Start with the first line of the records below. Output each line exactly, ending with the one that contains "Agregar nombres: Los".

> _Source records_:
________________________________________
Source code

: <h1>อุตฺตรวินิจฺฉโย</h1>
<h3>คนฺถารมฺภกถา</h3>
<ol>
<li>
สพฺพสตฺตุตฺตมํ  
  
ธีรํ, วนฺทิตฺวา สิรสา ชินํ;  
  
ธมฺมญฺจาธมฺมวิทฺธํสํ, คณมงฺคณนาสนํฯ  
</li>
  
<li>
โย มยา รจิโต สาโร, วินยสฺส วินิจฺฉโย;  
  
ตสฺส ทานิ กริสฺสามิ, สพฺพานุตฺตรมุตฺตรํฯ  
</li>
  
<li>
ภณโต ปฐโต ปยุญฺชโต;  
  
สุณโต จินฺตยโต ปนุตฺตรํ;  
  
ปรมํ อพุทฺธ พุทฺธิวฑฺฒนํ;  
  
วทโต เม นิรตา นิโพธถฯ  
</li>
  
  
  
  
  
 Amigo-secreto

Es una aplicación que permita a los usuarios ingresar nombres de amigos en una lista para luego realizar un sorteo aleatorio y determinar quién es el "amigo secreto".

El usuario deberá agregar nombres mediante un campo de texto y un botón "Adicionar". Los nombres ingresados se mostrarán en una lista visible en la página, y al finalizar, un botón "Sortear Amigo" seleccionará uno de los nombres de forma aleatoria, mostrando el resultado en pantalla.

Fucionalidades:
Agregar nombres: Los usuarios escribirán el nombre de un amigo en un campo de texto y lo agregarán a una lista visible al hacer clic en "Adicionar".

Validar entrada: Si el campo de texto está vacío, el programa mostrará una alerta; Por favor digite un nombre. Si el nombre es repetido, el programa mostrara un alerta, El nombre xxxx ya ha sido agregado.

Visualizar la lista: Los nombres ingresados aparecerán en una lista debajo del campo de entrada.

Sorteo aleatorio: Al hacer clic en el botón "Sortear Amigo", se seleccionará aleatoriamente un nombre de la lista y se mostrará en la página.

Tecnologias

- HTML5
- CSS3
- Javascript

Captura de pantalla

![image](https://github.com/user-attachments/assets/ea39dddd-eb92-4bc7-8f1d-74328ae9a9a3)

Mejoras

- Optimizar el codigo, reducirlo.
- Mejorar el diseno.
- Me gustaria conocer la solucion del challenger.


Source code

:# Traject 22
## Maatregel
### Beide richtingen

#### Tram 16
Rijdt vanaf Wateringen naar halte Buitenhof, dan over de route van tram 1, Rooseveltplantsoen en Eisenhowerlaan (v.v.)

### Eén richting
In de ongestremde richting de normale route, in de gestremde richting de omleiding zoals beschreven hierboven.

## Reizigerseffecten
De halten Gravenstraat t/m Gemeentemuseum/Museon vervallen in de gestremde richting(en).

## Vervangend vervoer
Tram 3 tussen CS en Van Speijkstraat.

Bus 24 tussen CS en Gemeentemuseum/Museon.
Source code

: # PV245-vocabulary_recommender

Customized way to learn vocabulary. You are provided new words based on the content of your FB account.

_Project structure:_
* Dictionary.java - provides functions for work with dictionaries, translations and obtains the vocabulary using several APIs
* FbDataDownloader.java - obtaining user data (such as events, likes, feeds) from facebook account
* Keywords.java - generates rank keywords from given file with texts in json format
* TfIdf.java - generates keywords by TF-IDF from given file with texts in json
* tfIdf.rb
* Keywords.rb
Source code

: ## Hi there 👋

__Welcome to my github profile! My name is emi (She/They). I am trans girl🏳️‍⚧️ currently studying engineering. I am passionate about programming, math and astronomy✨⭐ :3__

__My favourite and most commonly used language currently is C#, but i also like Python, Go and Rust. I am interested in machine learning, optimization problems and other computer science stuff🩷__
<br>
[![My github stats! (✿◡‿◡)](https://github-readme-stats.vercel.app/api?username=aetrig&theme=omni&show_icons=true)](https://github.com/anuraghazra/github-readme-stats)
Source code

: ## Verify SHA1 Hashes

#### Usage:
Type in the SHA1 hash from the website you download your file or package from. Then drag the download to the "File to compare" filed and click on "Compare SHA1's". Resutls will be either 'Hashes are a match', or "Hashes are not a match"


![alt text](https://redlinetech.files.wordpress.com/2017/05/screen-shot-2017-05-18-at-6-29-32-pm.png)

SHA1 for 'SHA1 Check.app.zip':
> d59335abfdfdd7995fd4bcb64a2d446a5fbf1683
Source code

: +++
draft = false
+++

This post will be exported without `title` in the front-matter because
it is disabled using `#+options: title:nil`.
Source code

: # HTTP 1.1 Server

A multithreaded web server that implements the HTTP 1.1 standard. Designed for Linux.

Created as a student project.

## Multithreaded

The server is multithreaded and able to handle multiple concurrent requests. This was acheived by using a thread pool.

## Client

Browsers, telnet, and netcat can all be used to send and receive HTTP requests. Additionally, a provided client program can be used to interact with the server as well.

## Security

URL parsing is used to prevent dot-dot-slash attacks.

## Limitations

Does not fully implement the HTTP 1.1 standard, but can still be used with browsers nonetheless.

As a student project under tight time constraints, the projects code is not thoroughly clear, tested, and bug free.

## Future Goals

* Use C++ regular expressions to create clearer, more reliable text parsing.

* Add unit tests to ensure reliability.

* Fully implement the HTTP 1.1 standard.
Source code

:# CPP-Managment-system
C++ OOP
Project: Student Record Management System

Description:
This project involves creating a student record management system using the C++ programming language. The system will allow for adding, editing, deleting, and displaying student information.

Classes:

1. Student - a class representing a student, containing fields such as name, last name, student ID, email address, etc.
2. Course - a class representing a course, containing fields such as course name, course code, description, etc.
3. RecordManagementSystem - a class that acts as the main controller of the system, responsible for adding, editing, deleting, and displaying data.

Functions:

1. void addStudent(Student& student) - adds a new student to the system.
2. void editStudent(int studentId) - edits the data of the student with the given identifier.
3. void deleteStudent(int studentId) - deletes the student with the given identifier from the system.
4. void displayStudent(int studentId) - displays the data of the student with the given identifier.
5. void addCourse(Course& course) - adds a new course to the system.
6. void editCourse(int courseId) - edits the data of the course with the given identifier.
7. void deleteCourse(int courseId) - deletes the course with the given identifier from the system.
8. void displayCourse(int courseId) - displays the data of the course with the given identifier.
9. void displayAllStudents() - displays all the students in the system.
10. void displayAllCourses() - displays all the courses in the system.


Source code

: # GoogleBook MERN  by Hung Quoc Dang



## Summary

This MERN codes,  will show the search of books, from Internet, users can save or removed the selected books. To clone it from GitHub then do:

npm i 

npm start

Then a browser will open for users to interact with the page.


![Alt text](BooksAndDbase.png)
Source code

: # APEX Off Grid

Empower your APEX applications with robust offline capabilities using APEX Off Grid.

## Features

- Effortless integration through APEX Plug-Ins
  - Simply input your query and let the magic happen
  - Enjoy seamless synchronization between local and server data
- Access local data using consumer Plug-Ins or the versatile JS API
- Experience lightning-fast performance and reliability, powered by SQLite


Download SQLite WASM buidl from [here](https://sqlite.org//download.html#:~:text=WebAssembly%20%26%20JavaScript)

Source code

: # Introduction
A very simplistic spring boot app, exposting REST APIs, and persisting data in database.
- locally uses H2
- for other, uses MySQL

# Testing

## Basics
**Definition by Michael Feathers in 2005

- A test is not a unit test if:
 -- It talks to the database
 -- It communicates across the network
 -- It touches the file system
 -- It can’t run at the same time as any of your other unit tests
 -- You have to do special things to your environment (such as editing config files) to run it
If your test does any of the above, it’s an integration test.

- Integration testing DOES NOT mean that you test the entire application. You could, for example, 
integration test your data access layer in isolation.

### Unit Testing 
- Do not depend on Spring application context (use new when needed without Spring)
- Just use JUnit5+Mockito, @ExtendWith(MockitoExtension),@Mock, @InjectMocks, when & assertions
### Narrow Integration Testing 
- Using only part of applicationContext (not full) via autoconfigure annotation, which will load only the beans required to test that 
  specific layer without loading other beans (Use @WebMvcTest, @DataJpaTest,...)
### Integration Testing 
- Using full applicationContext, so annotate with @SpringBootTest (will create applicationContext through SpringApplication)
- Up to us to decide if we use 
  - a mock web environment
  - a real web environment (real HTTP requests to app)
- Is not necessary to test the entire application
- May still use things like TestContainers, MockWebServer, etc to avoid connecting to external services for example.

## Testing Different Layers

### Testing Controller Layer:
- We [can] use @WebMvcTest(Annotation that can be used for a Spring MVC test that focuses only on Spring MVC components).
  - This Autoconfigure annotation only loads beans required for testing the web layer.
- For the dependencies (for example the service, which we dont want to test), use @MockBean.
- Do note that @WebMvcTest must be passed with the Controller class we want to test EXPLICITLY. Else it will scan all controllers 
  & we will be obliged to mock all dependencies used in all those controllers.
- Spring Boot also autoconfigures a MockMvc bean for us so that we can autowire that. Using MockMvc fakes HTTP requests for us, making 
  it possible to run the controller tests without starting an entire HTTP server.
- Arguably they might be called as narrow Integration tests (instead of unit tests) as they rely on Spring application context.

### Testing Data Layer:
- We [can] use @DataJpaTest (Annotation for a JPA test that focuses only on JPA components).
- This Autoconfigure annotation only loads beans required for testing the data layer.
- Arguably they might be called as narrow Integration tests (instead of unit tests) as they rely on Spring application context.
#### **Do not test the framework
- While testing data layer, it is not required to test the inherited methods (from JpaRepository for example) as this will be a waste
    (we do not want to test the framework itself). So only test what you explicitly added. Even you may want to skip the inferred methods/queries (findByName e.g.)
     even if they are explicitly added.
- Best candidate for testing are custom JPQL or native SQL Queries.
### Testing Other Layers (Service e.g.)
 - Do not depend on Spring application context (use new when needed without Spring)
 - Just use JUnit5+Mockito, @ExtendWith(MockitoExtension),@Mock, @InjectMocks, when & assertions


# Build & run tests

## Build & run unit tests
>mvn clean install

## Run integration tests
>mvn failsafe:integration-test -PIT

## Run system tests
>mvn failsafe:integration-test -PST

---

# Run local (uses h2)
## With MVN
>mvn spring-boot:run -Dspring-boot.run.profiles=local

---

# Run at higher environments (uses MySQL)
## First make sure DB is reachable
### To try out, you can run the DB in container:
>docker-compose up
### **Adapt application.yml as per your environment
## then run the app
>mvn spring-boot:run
________________________________________
> _Exercise response_:
Source code

: <h1>อุตฺตรวินิจฺฉโย</h1>
<h3>คนฺถารมฺภกถา</h3>
<ol>
<li>
สพฺพสตฺตุตฺตมํ  
  
ธีรํ, วนฺทิตฺวา สิรสา ชินํ;  
  
ธมฺมญฺจาธมฺมวิทฺธํสํ, คณมงฺคณนาสนํฯ  
</li>
  
<li>
โย มยา รจิโต สาโร, วินยสฺส วินิจฺฉโย;  
  
ตสฺส ทานิ กริสฺสามิ, สพฺพานุตฺตรมุตฺตรํฯ  
</li>
  
<li>
ภณโต ปฐโต ปยุญฺชโต;  
  
สุณโต จินฺตยโต ปนุตฺตรํ;  
  
ปรมํ อพุทฺธ พุทฺธิวฑฺฒนํ;  
  
วทโต เม นิรตา นิโพธถฯ  
</li>
  
  
  
  
  
 Amigo-secreto

Es una aplicación que permita a los usuarios ingresar nombres de amigos en una lista para luego realizar un sorteo aleatorio y determinar quién es el "amigo secreto".

El usuario deberá agregar nombres mediante un campo de texto y un botón "Adicionar". Los nombres ingresados se mostrarán en una lista visible en la página, y al finalizar, un botón "Sortear Amigo" seleccionará uno de los nombres de forma aleatoria, mostrando el resultado en pantalla.

Fucionalidades:
Agregar nombres: Los usuarios escribirán el nombre de un amigo en un campo de texto y lo agregarán a una lista visible al hacer clic en "Adicionar".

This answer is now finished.